Le visuel de Faisons corps, exposition à découvrir jusqu’au 4 janvier 2025 au MAIF Social Club, attrape le regard. Deux corps en chiffon sont assis l’un sur l’autre dans le plus simple appareil. Faits de plis et de replis, les deux mannequins de coton affichent de belles rondeurs roses, charnues, douces, dans lesquelles on a envie de se perdre. Lean on me, de la photographe et plasticienne Daisy Collingridge, est un portrait de ses parents. « Derrière cet aspect singulier d’amas de chair qui peut rappeler la barbe à papa, elle souhaite avant tout faire ressortir l’ambiance douillette qui se dégage du couple », explique Florent Héridel, responsable de la programmation du lieu.
Le corps dans tous ses états
Le ton est donné. Ici, pas de corps formatés, musclés, bodybuildés, mais d’autres représentations sociales, politiques et culturelles de notre enveloppe charnelle. Certains sont monstrueux, d’autres bioniques. Rien de lisse, d’évident, mais plutôt des évocations d’une entité capable de s’exprimer, bien au-delà de la parole.
La première installation que l’on voit en pénétrant dans l’espace scénique pensé par Klapisch scénographes, est un corps de femme écorchée. Que se cache-t-il sous la peau ? Des muscles, des organes, mais pas que. « L’objet imaginé par Roxane Andres est plus politique que cela, souligne Florent Héridel. Tapisserie tissée mains, faite de morceaux hétéroclites et bariolés, cette œuvre dénonce l’invisibilisation des femmes dans un monde créé par et pour les hommes, et plus spécifiquement ici son absence en tant qu’objet d’étude dans le champ de la médecine. »

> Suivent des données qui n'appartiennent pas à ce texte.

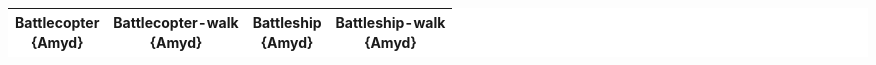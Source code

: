 

|Battlecopter <br> {Amyd}|Battlecopter-walk <br> {Amyd}|Battleship <br> {Amyd}|Battleship-walk <br> {Amyd}|
| :---: | :---: | :---: | :---: |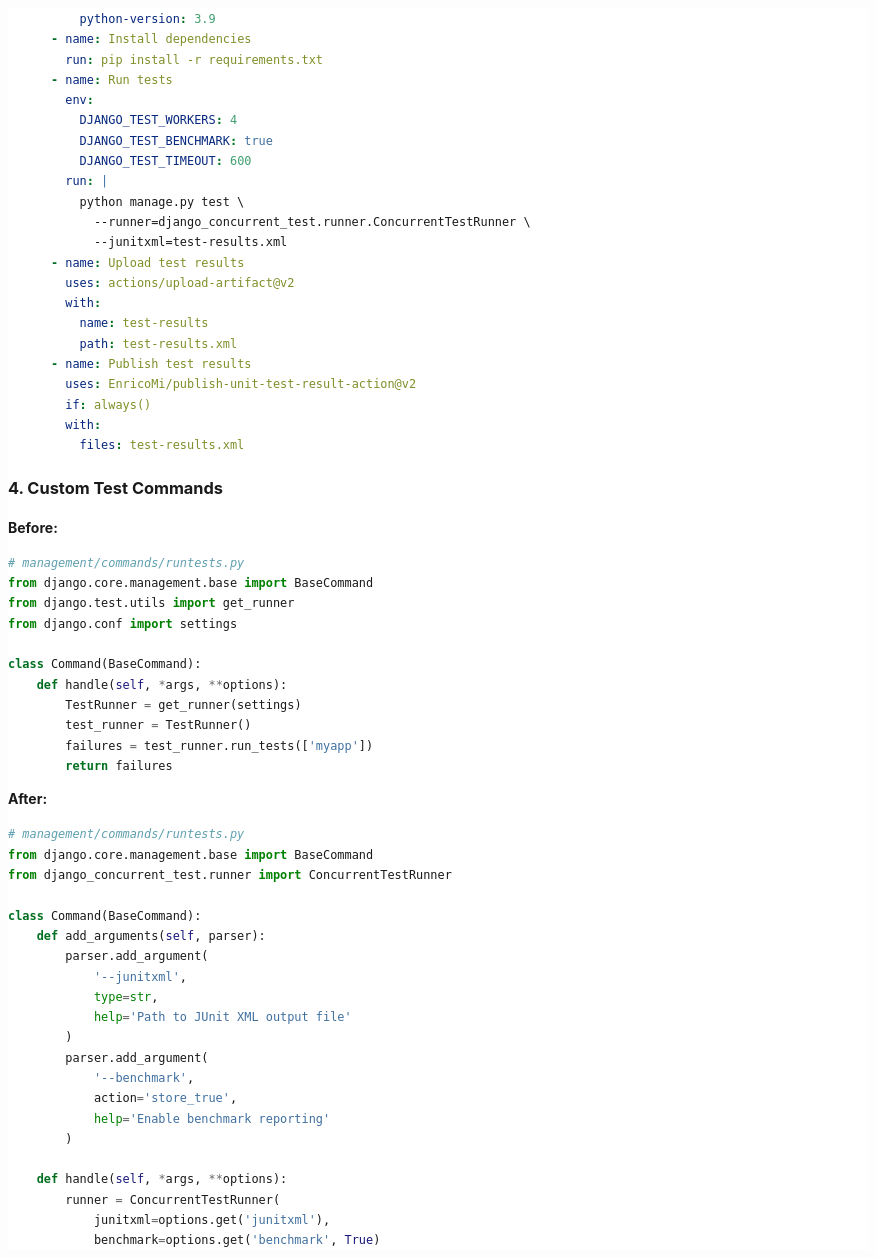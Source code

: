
 ```yaml
          python-version: 3.9
      - name: Install dependencies
        run: pip install -r requirements.txt
      - name: Run tests
        env:
          DJANGO_TEST_WORKERS: 4
          DJANGO_TEST_BENCHMARK: true
          DJANGO_TEST_TIMEOUT: 600
        run: |
          python manage.py test \
            --runner=django_concurrent_test.runner.ConcurrentTestRunner \
            --junitxml=test-results.xml
      - name: Upload test results
        uses: actions/upload-artifact@v2
        with:
          name: test-results
          path: test-results.xml
      - name: Publish test results
        uses: EnricoMi/publish-unit-test-result-action@v2
        if: always()
        with:
          files: test-results.xml
```

### 4. Custom Test Commands

**Before:**
```python
# management/commands/runtests.py
from django.core.management.base import BaseCommand
from django.test.utils import get_runner
from django.conf import settings

class Command(BaseCommand):
    def handle(self, *args, **options):
        TestRunner = get_runner(settings)
        test_runner = TestRunner()
        failures = test_runner.run_tests(['myapp'])
        return failures
```

**After:**
```python
# management/commands/runtests.py
from django.core.management.base import BaseCommand
from django_concurrent_test.runner import ConcurrentTestRunner

class Command(BaseCommand):
    def add_arguments(self, parser):
        parser.add_argument(
            '--junitxml',
            type=str,
            help='Path to JUnit XML output file'
        )
        parser.add_argument(
            '--benchmark',
            action='store_true',
            help='Enable benchmark reporting'
        )

    def handle(self, *args, **options):
        runner = ConcurrentTestRunner(
            junitxml=options.get('junitxml'),
            benchmark=options.get('benchmark', True)
```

Dépasser les a priori, aller au-delà des apparences, s’aventurer dans des mécanismes de pensées hors de la norme, c’est le choix assumé de Florent Héridel et de Nawal Bakouri, la commissaire de l’exposition. « Au départ, explique le responsable de la programmation, on nous a fait la demande d’imaginer quelque chose en lien avec les JO. Mais traiter la question du sport, nous l’avions déjà fait, il fallait donc chercher ailleurs. Et très vite, nous avons eu l’idée de travailler du vivre ensemble. C’est d’autant plus nécessaire que dans nos sociétés normées et excluantes. »
Dépasser les préjugés
Sièges ergonomiques imaginés par Stéphanie Marin pour évoquer les problèmes de santé liés au travail, prothèses en métal sculptées par Sophie De Oliviera Barata pour affirmer sa personnalité au-delà du handicap, structure en bleu et rose pensée par Nicolas Guiet à partir du nombre d’or de Le Corbusier, c’est à dire conçu sur la base d’un humain d’un mètre et 83 centimètres, éliminant de facto une grande partie de la population, autoportrait d’Andrea Scholze façon yéti dégoulinant pour montrer à quel point l’environnement néfaste et angoissant transforme notre propre vision de nous-même, tampons XXL de Barthelémy Toguo évoquant la difficulté des migrants d’obtenir le droit d’asile ou sculpture hyperréaliste représentant le fils de l’artiste Elisabeth Daynes, qui regarde l’image en relief de Tourmai, une doyenne de l’humanité, pour évoquer les normes à travers le temps : autant d’œuvres qui questionnent notre rapport au monde, notre rapport aux autres, notre rapport à la société.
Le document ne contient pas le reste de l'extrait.